- [Your task]: Go through the listing and repeat each entry exactly, but include no pictures.

===== Supplied records =====

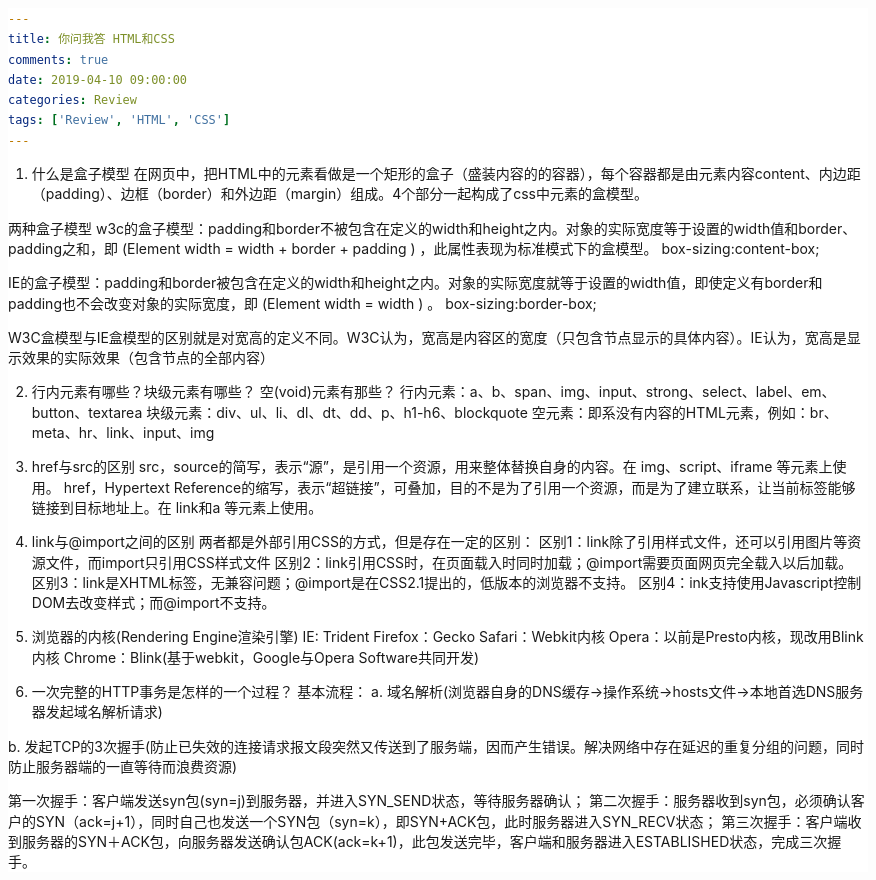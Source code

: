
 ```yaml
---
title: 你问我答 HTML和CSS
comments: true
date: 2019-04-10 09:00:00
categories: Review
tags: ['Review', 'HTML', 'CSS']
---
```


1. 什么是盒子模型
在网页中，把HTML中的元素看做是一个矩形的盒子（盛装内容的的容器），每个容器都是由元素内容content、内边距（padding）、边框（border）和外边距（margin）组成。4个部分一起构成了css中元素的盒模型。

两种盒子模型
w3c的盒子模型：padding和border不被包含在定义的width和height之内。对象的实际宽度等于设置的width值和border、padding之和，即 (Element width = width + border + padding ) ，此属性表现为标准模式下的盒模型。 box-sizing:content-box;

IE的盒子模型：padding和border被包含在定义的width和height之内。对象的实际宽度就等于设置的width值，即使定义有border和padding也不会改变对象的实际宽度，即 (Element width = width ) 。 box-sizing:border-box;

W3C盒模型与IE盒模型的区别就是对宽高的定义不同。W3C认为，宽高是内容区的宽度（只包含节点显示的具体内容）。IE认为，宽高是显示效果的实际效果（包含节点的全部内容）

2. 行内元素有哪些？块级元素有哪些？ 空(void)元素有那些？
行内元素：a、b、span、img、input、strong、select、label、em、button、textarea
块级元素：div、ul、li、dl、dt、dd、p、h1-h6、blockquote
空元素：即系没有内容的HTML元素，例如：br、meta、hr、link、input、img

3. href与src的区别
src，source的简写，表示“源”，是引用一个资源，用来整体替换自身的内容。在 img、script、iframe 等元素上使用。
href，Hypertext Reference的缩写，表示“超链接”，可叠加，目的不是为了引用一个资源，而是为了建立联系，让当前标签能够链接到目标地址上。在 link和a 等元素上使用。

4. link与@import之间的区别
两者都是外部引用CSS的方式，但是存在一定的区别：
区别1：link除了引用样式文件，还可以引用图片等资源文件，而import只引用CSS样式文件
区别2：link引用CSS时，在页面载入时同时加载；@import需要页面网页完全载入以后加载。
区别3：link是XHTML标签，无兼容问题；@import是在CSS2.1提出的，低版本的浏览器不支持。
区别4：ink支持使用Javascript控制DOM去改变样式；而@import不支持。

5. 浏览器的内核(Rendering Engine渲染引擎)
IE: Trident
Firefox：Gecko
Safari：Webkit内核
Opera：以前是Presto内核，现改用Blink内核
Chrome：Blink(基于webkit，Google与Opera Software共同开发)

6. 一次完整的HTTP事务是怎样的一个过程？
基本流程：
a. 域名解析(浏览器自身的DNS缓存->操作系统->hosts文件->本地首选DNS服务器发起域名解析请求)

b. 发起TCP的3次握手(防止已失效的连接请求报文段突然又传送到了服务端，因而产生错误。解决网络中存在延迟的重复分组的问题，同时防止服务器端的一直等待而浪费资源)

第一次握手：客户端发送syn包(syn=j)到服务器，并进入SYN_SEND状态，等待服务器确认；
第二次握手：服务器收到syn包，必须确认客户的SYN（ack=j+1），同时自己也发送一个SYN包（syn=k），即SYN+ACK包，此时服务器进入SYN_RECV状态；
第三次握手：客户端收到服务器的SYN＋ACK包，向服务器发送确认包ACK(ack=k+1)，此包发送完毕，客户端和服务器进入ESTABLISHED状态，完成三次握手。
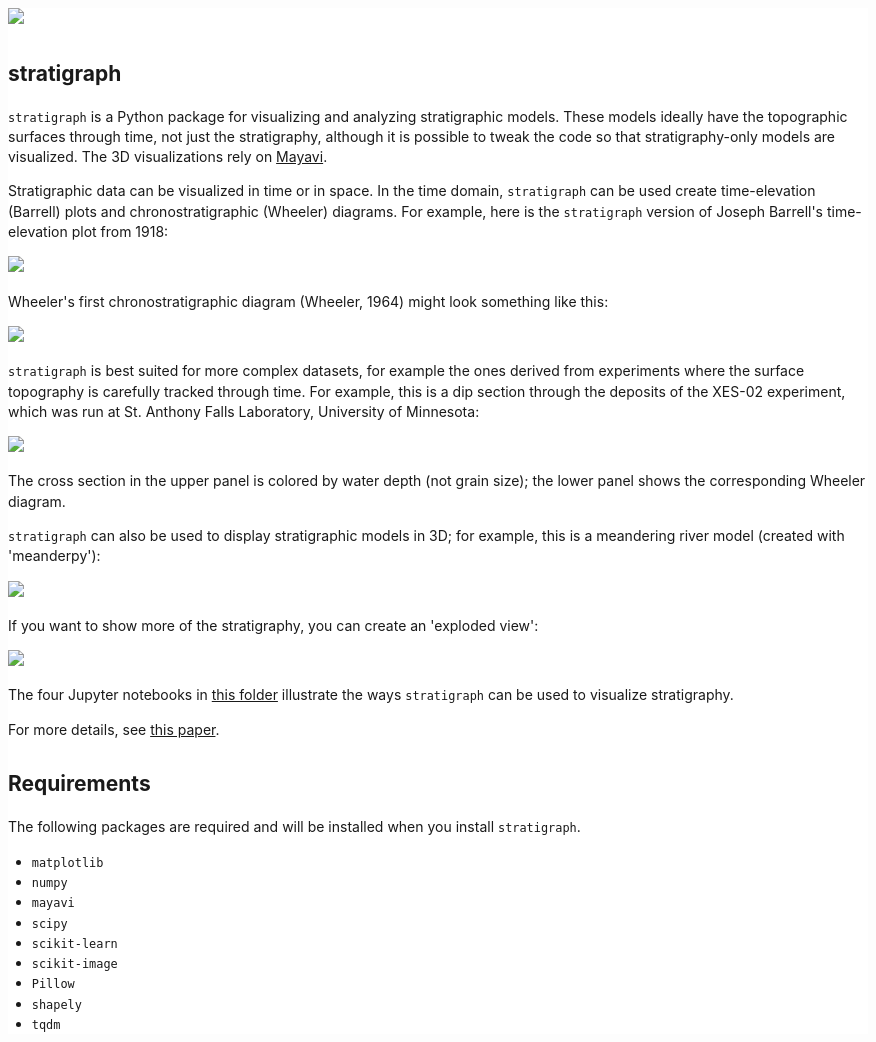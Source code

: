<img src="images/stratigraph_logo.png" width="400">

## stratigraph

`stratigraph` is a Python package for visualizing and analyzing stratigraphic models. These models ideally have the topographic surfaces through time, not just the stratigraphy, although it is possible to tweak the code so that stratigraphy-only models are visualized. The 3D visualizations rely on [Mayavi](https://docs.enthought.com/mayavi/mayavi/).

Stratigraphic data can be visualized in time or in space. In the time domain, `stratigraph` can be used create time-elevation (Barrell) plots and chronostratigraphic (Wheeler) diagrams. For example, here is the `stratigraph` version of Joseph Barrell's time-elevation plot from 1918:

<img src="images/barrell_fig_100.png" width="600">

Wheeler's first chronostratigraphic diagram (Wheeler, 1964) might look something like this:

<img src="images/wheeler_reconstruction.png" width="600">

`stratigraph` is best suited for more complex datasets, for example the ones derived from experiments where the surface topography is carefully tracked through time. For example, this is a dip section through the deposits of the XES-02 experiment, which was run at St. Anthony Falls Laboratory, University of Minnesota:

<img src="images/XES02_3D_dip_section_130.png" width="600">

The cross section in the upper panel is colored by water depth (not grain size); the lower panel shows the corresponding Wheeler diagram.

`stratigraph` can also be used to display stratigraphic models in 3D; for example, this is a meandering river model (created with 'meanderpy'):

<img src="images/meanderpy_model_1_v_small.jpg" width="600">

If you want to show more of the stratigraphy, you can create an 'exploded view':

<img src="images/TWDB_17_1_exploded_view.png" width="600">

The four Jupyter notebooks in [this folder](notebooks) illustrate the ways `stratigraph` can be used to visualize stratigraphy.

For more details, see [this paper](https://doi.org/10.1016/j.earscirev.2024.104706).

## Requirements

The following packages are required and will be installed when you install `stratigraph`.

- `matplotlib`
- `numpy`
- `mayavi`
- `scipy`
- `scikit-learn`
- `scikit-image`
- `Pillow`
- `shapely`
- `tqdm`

=====

- [Solution to this exercise]:
Source code

:
 ```yaml
---
title: 你问我答 HTML和CSS
comments: true
date: 2019-04-10 09:00:00
categories: Review
tags: ['Review', 'HTML', 'CSS']
---
```


1. 什么是盒子模型
在网页中，把HTML中的元素看做是一个矩形的盒子（盛装内容的的容器），每个容器都是由元素内容content、内边距（padding）、边框（border）和外边距（margin）组成。4个部分一起构成了css中元素的盒模型。

两种盒子模型
w3c的盒子模型：padding和border不被包含在定义的width和height之内。对象的实际宽度等于设置的width值和border、padding之和，即 (Element width = width + border + padding ) ，此属性表现为标准模式下的盒模型。 box-sizing:content-box;

IE的盒子模型：padding和border被包含在定义的width和height之内。对象的实际宽度就等于设置的width值，即使定义有border和padding也不会改变对象的实际宽度，即 (Element width = width ) 。 box-sizing:border-box;

W3C盒模型与IE盒模型的区别就是对宽高的定义不同。W3C认为，宽高是内容区的宽度（只包含节点显示的具体内容）。IE认为，宽高是显示效果的实际效果（包含节点的全部内容）

2. 行内元素有哪些？块级元素有哪些？ 空(void)元素有那些？
行内元素：a、b、span、img、input、strong、select、label、em、button、textarea
块级元素：div、ul、li、dl、dt、dd、p、h1-h6、blockquote
空元素：即系没有内容的HTML元素，例如：br、meta、hr、link、input、img

3. href与src的区别
src，source的简写，表示“源”，是引用一个资源，用来整体替换自身的内容。在 img、script、iframe 等元素上使用。
href，Hypertext Reference的缩写，表示“超链接”，可叠加，目的不是为了引用一个资源，而是为了建立联系，让当前标签能够链接到目标地址上。在 link和a 等元素上使用。

4. link与@import之间的区别
两者都是外部引用CSS的方式，但是存在一定的区别：
区别1：link除了引用样式文件，还可以引用图片等资源文件，而import只引用CSS样式文件
区别2：link引用CSS时，在页面载入时同时加载；@import需要页面网页完全载入以后加载。
区别3：link是XHTML标签，无兼容问题；@import是在CSS2.1提出的，低版本的浏览器不支持。
区别4：ink支持使用Javascript控制DOM去改变样式；而@import不支持。

5. 浏览器的内核(Rendering Engine渲染引擎)
IE: Trident
Firefox：Gecko
Safari：Webkit内核
Opera：以前是Presto内核，现改用Blink内核
Chrome：Blink(基于webkit，Google与Opera Software共同开发)

6. 一次完整的HTTP事务是怎样的一个过程？
基本流程：
a. 域名解析(浏览器自身的DNS缓存->操作系统->hosts文件->本地首选DNS服务器发起域名解析请求)

b. 发起TCP的3次握手(防止已失效的连接请求报文段突然又传送到了服务端，因而产生错误。解决网络中存在延迟的重复分组的问题，同时防止服务器端的一直等待而浪费资源)

第一次握手：客户端发送syn包(syn=j)到服务器，并进入SYN_SEND状态，等待服务器确认；
第二次握手：服务器收到syn包，必须确认客户的SYN（ack=j+1），同时自己也发送一个SYN包（syn=k），即SYN+ACK包，此时服务器进入SYN_RECV状态；
第三次握手：客户端收到服务器的SYN＋ACK包，向服务器发送确认包ACK(ack=k+1)，此包发送完毕，客户端和服务器进入ESTABLISHED状态，完成三次握手。
Source code

:<img src="images/stratigraph_logo.png" width="400">

## stratigraph

`stratigraph` is a Python package for visualizing and analyzing stratigraphic models. These models ideally have the topographic surfaces through time, not just the stratigraphy, although it is possible to tweak the code so that stratigraphy-only models are visualized. The 3D visualizations rely on [Mayavi](https://docs.enthought.com/mayavi/mayavi/).

Stratigraphic data can be visualized in time or in space. In the time domain, `stratigraph` can be used create time-elevation (Barrell) plots and chronostratigraphic (Wheeler) diagrams. For example, here is the `stratigraph` version of Joseph Barrell's time-elevation plot from 1918:

<img src="images/barrell_fig_100.png" width="600">

Wheeler's first chronostratigraphic diagram (Wheeler, 1964) might look something like this:

<img src="images/wheeler_reconstruction.png" width="600">

`stratigraph` is best suited for more complex datasets, for example the ones derived from experiments where the surface topography is carefully tracked through time. For example, this is a dip section through the deposits of the XES-02 experiment, which was run at St. Anthony Falls Laboratory, University of Minnesota:

<img src="images/XES02_3D_dip_section_130.png" width="600">

The cross section in the upper panel is colored by water depth (not grain size); the lower panel shows the corresponding Wheeler diagram.

`stratigraph` can also be used to display stratigraphic models in 3D; for example, this is a meandering river model (created with 'meanderpy'):

<img src="images/meanderpy_model_1_v_small.jpg" width="600">

If you want to show more of the stratigraphy, you can create an 'exploded view':

<img src="images/TWDB_17_1_exploded_view.png" width="600">

The four Jupyter notebooks in [this folder](notebooks) illustrate the ways `stratigraph` can be used to visualize stratigraphy.

For more details, see [this paper](https://doi.org/10.1016/j.earscirev.2024.104706).

## Requirements

The following packages are required and will be installed when you install `stratigraph`.

- `matplotlib`
- `numpy`
- `mayavi`
- `scipy`
- `scikit-learn`
- `scikit-image`
- `Pillow`
- `shapely`
- `tqdm`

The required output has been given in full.